■ **Work order**:
As the answer, give a copy of each line below that includes the word "cppcheck".

■ **Data extract**:
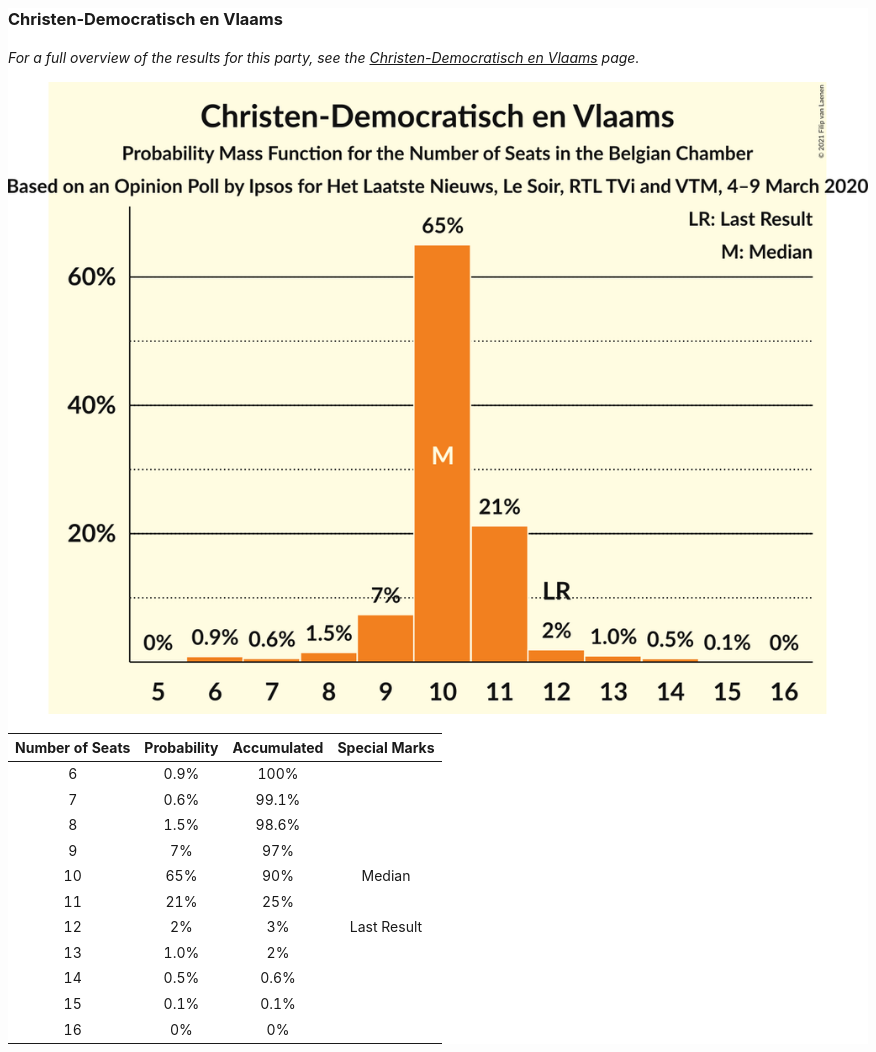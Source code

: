 ### Christen-Democratisch en Vlaams

*For a full overview of the results for this party, see the [Christen-Democratisch en Vlaams](party-christen-democratischenvlaams.html) page.*

![Graph with seats probability mass function not yet produced](2020-03-09-Ipsos-seats-pmf-christen-democratischenvlaams.png "Seats Probability Mass Function")

| Number of Seats | Probability | Accumulated | Special Marks |
|:---------------:|:-----------:|:-----------:|:-------------:|
| 6 | 0.9% | 100% |  |
| 7 | 0.6% | 99.1% |  |
| 8 | 1.5% | 98.6% |  |
| 9 | 7% | 97% |  |
| 10 | 65% | 90% | Median |
| 11 | 21% | 25% |  |
| 12 | 2% | 3% | Last Result |
| 13 | 1.0% | 2% |  |
| 14 | 0.5% | 0.6% |  |
| 15 | 0.1% | 0.1% |  |
| 16 | 0% | 0% |  |
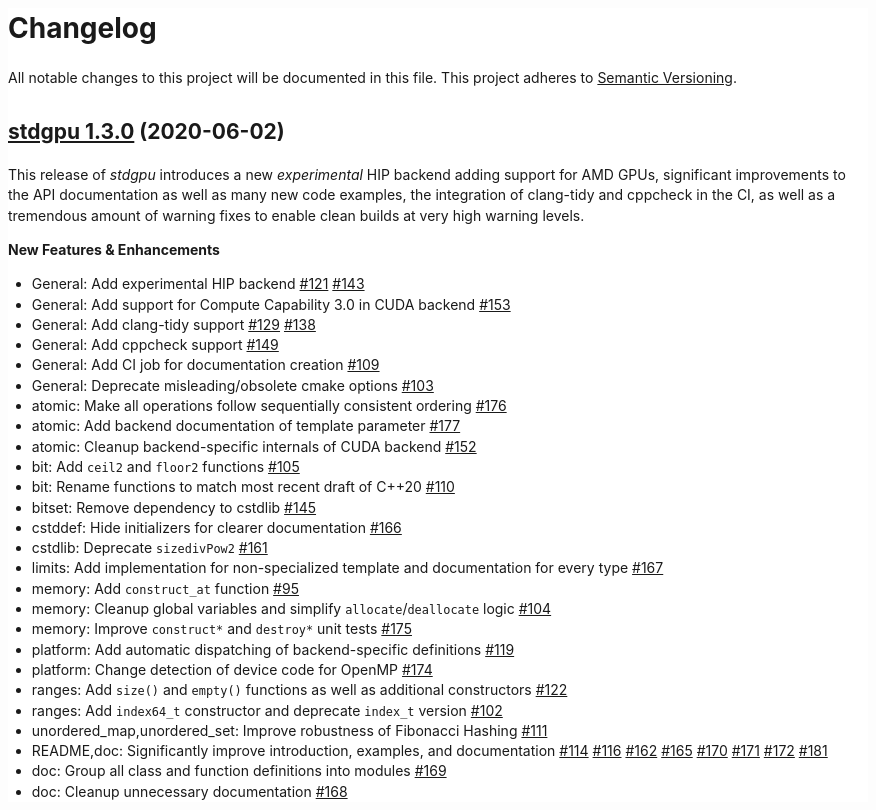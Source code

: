 # Changelog

All notable changes to this project will be documented in this file. This project adheres to [Semantic Versioning](http://semver.org/).


## [stdgpu 1.3.0](https://github.com/stotko/stdgpu/releases/tag/1.3.0) (2020-06-02)

This release of *stdgpu* introduces a new *experimental* HIP backend adding support for AMD GPUs, significant improvements to the API documentation as well as many new code examples, the integration of clang-tidy and cppcheck in the CI, as well as a tremendous amount of warning fixes to enable clean builds at very high warning levels.

**New Features & Enhancements**

- General: Add experimental HIP backend [\#121](https://github.com/stotko/stdgpu/pull/121) [\#143](https://github.com/stotko/stdgpu/pull/143)
- General: Add support for Compute Capability 3.0 in CUDA backend [\#153](https://github.com/stotko/stdgpu/pull/153)
- General: Add clang-tidy support [\#129](https://github.com/stotko/stdgpu/pull/129) [\#138](https://github.com/stotko/stdgpu/pull/138)
- General: Add cppcheck support [\#149](https://github.com/stotko/stdgpu/pull/149)
- General: Add CI job for documentation creation [\#109](https://github.com/stotko/stdgpu/pull/109)
- General: Deprecate misleading/obsolete cmake options [\#103](https://github.com/stotko/stdgpu/pull/103)
- atomic: Make all operations follow sequentially consistent ordering [\#176](https://github.com/stotko/stdgpu/pull/176)
- atomic: Add backend documentation of template parameter [\#177](https://github.com/stotko/stdgpu/pull/177)
- atomic: Cleanup backend-specific internals of CUDA backend [\#152](https://github.com/stotko/stdgpu/pull/152)
- bit: Add `ceil2` and `floor2` functions [\#105](https://github.com/stotko/stdgpu/pull/105)
- bit: Rename functions to match most recent draft of C++20 [\#110](https://github.com/stotko/stdgpu/pull/110)
- bitset: Remove dependency to cstdlib [\#145](https://github.com/stotko/stdgpu/pull/145)
- cstddef: Hide initializers for clearer documentation [\#166](https://github.com/stotko/stdgpu/pull/166)
- cstdlib: Deprecate `sizedivPow2` [\#161](https://github.com/stotko/stdgpu/pull/161)
- limits: Add implementation for non-specialized template and documentation for every type [\#167](https://github.com/stotko/stdgpu/pull/167)
- memory: Add `construct_at` function [\#95](https://github.com/stotko/stdgpu/pull/95)
- memory: Cleanup global variables and simplify `allocate`/`deallocate` logic [\#104](https://github.com/stotko/stdgpu/pull/104)
- memory: Improve `construct*` and `destroy*` unit tests [\#175](https://github.com/stotko/stdgpu/pull/175)
- platform: Add automatic dispatching of backend-specific definitions [\#119](https://github.com/stotko/stdgpu/pull/119)
- platform: Change detection of device code for OpenMP [\#174](https://github.com/stotko/stdgpu/pull/174)
- ranges: Add `size()` and `empty()` functions as well as additional constructors [\#122](https://github.com/stotko/stdgpu/pull/122)
- ranges: Add `index64_t` constructor and deprecate `index_t` version [\#102](https://github.com/stotko/stdgpu/pull/102)
- unordered_map,unordered_set: Improve robustness of Fibonacci Hashing [\#111](https://github.com/stotko/stdgpu/pull/111)
- README,doc: Significantly improve introduction, examples, and documentation [\#114](https://github.com/stotko/stdgpu/pull/114) [\#116](https://github.com/stotko/stdgpu/pull/116) [\#162](https://github.com/stotko/stdgpu/pull/162) [\#165](https://github.com/stotko/stdgpu/pull/165) [\#170](https://github.com/stotko/stdgpu/pull/170) [\#171](https://github.com/stotko/stdgpu/pull/171) [\#172](https://github.com/stotko/stdgpu/pull/172) [\#181](https://github.com/stotko/stdgpu/pull/181)
- doc: Group all class and function definitions into modules [\#169](https://github.com/stotko/stdgpu/pull/169)
- doc: Cleanup unnecessary documentation [\#168](https://github.com/stotko/stdgpu/pull/168)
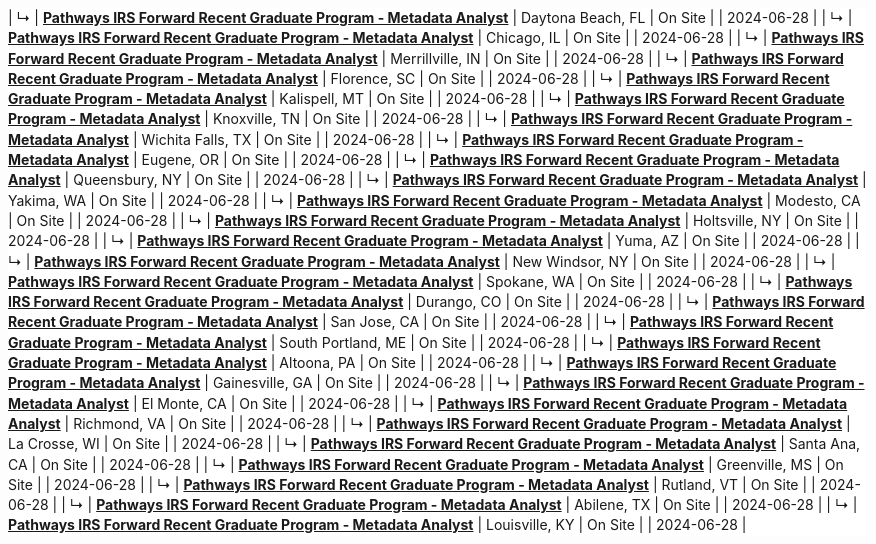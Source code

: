 | ↳ | **[Pathways IRS Forward Recent Graduate Program - Metadata Analyst](https://jobright.ai/jobs/info/667eca9b6fc9abe03870b1d4?utm_source=1054&utm_campaign=git)** |  Daytona Beach, FL  | On Site |  | 2024-06-28 |
| ↳ | **[Pathways IRS Forward Recent Graduate Program - Metadata Analyst](https://jobright.ai/jobs/info/667ecac76fc9abe03870b4bc?utm_source=1054&utm_campaign=git)** |  Chicago, IL  | On Site |  | 2024-06-28 |
| ↳ | **[Pathways IRS Forward Recent Graduate Program - Metadata Analyst](https://jobright.ai/jobs/info/667eca9b6fc9abe03870b1cb?utm_source=1054&utm_campaign=git)** |  Merrillville, IN  | On Site |  | 2024-06-28 |
| ↳ | **[Pathways IRS Forward Recent Graduate Program - Metadata Analyst](https://jobright.ai/jobs/info/667ecaa66fc9abe03870b203?utm_source=1054&utm_campaign=git)** |  Florence, SC  | On Site |  | 2024-06-28 |
| ↳ | **[Pathways IRS Forward Recent Graduate Program - Metadata Analyst](https://jobright.ai/jobs/info/667ecaa66fc9abe03870b1ec?utm_source=1054&utm_campaign=git)** |  Kalispell, MT  | On Site |  | 2024-06-28 |
| ↳ | **[Pathways IRS Forward Recent Graduate Program - Metadata Analyst](https://jobright.ai/jobs/info/667ecaf86fc9abe03870b786?utm_source=1054&utm_campaign=git)** |  Knoxville, TN  | On Site |  | 2024-06-28 |
| ↳ | **[Pathways IRS Forward Recent Graduate Program - Metadata Analyst](https://jobright.ai/jobs/info/667ecaa66fc9abe03870b244?utm_source=1054&utm_campaign=git)** |  Wichita Falls, TX  | On Site |  | 2024-06-28 |
| ↳ | **[Pathways IRS Forward Recent Graduate Program - Metadata Analyst](https://jobright.ai/jobs/info/667ecaa66fc9abe03870b298?utm_source=1054&utm_campaign=git)** |  Eugene, OR  | On Site |  | 2024-06-28 |
| ↳ | **[Pathways IRS Forward Recent Graduate Program - Metadata Analyst](https://jobright.ai/jobs/info/667ecaa66fc9abe03870b295?utm_source=1054&utm_campaign=git)** |  Queensbury, NY  | On Site |  | 2024-06-28 |
| ↳ | **[Pathways IRS Forward Recent Graduate Program - Metadata Analyst](https://jobright.ai/jobs/info/667ecaf86fc9abe03870b77e?utm_source=1054&utm_campaign=git)** |  Yakima, WA  | On Site |  | 2024-06-28 |
| ↳ | **[Pathways IRS Forward Recent Graduate Program - Metadata Analyst](https://jobright.ai/jobs/info/667ecad36fc9abe03870b504?utm_source=1054&utm_campaign=git)** |  Modesto, CA  | On Site |  | 2024-06-28 |
| ↳ | **[Pathways IRS Forward Recent Graduate Program - Metadata Analyst](https://jobright.ai/jobs/info/667ecaa66fc9abe03870b28d?utm_source=1054&utm_campaign=git)** |  Holtsville, NY  | On Site |  | 2024-06-28 |
| ↳ | **[Pathways IRS Forward Recent Graduate Program - Metadata Analyst](https://jobright.ai/jobs/info/667ecabc6fc9abe03870b3f1?utm_source=1054&utm_campaign=git)** |  Yuma, AZ  | On Site |  | 2024-06-28 |
| ↳ | **[Pathways IRS Forward Recent Graduate Program - Metadata Analyst](https://jobright.ai/jobs/info/667ecb056fc9abe03870b8d9?utm_source=1054&utm_campaign=git)** |  New Windsor, NY  | On Site |  | 2024-06-28 |
| ↳ | **[Pathways IRS Forward Recent Graduate Program - Metadata Analyst](https://jobright.ai/jobs/info/667ecabc6fc9abe03870b389?utm_source=1054&utm_campaign=git)** |  Spokane, WA  | On Site |  | 2024-06-28 |
| ↳ | **[Pathways IRS Forward Recent Graduate Program - Metadata Analyst](https://jobright.ai/jobs/info/667ecaa66fc9abe03870b280?utm_source=1054&utm_campaign=git)** |  Durango, CO  | On Site |  | 2024-06-28 |
| ↳ | **[Pathways IRS Forward Recent Graduate Program - Metadata Analyst](https://jobright.ai/jobs/info/667ecabc6fc9abe03870b3aa?utm_source=1054&utm_campaign=git)** |  San Jose, CA  | On Site |  | 2024-06-28 |
| ↳ | **[Pathways IRS Forward Recent Graduate Program - Metadata Analyst](https://jobright.ai/jobs/info/667ecaa66fc9abe03870b245?utm_source=1054&utm_campaign=git)** |  South Portland, ME  | On Site |  | 2024-06-28 |
| ↳ | **[Pathways IRS Forward Recent Graduate Program - Metadata Analyst](https://jobright.ai/jobs/info/667ecadf6fc9abe03870b61b?utm_source=1054&utm_campaign=git)** |  Altoona, PA  | On Site |  | 2024-06-28 |
| ↳ | **[Pathways IRS Forward Recent Graduate Program - Metadata Analyst](https://jobright.ai/jobs/info/667ecab16fc9abe03870b319?utm_source=1054&utm_campaign=git)** |  Gainesville, GA  | On Site |  | 2024-06-28 |
| ↳ | **[Pathways IRS Forward Recent Graduate Program - Metadata Analyst](https://jobright.ai/jobs/info/667ecad36fc9abe03870b509?utm_source=1054&utm_campaign=git)** |  El Monte, CA  | On Site |  | 2024-06-28 |
| ↳ | **[Pathways IRS Forward Recent Graduate Program - Metadata Analyst](https://jobright.ai/jobs/info/667ecab16fc9abe03870b2ee?utm_source=1054&utm_campaign=git)** |  Richmond, VA  | On Site |  | 2024-06-28 |
| ↳ | **[Pathways IRS Forward Recent Graduate Program - Metadata Analyst](https://jobright.ai/jobs/info/667ecaf86fc9abe03870b77a?utm_source=1054&utm_campaign=git)** |  La Crosse, WI  | On Site |  | 2024-06-28 |
| ↳ | **[Pathways IRS Forward Recent Graduate Program - Metadata Analyst](https://jobright.ai/jobs/info/667ecaa66fc9abe03870b1f3?utm_source=1054&utm_campaign=git)** |  Santa Ana, CA  | On Site |  | 2024-06-28 |
| ↳ | **[Pathways IRS Forward Recent Graduate Program - Metadata Analyst](https://jobright.ai/jobs/info/667ecb116fc9abe03870b98e?utm_source=1054&utm_campaign=git)** |  Greenville, MS  | On Site |  | 2024-06-28 |
| ↳ | **[Pathways IRS Forward Recent Graduate Program - Metadata Analyst](https://jobright.ai/jobs/info/667ecabc6fc9abe03870b3de?utm_source=1054&utm_campaign=git)** |  Rutland, VT  | On Site |  | 2024-06-28 |
| ↳ | **[Pathways IRS Forward Recent Graduate Program - Metadata Analyst](https://jobright.ai/jobs/info/667ecab16fc9abe03870b31d?utm_source=1054&utm_campaign=git)** |  Abilene, TX  | On Site |  | 2024-06-28 |
| ↳ | **[Pathways IRS Forward Recent Graduate Program - Metadata Analyst](https://jobright.ai/jobs/info/667ecabc6fc9abe03870b3b6?utm_source=1054&utm_campaign=git)** |  Louisville, KY  | On Site |  | 2024-06-28 |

■ **Result of this task**:
This release of *stdgpu* introduces a new *experimental* HIP backend adding support for AMD GPUs, significant improvements to the API documentation as well as many new code examples, the integration of clang-tidy and cppcheck in the CI, as well as a tremendous amount of warning fixes to enable clean builds at very high warning levels.
- General: Add cppcheck support [\#149](https://github.com/stotko/stdgpu/pull/149)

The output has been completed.